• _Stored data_

===============

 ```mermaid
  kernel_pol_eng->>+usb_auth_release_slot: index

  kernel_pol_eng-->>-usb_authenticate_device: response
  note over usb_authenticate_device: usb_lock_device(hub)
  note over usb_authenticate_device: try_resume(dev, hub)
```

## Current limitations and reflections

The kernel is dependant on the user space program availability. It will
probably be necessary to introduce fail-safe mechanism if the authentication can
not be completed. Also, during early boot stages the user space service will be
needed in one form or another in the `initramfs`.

===============

• _REQUIRED WORK_
Retype every record above exactly as it appears.

• _SOLUTION FOR THIS PROBLEM_
 ```mermaid
  kernel_pol_eng->>+usb_auth_release_slot: index

  kernel_pol_eng-->>-usb_authenticate_device: response
  note over usb_authenticate_device: usb_lock_device(hub)
  note over usb_authenticate_device: try_resume(dev, hub)
```

## Current limitations and reflections

The kernel is dependant on the user space program availability. It will
probably be necessary to introduce fail-safe mechanism if the authentication can
not be completed. Also, during early boot stages the user space service will be
needed in one form or another in the `initramfs`.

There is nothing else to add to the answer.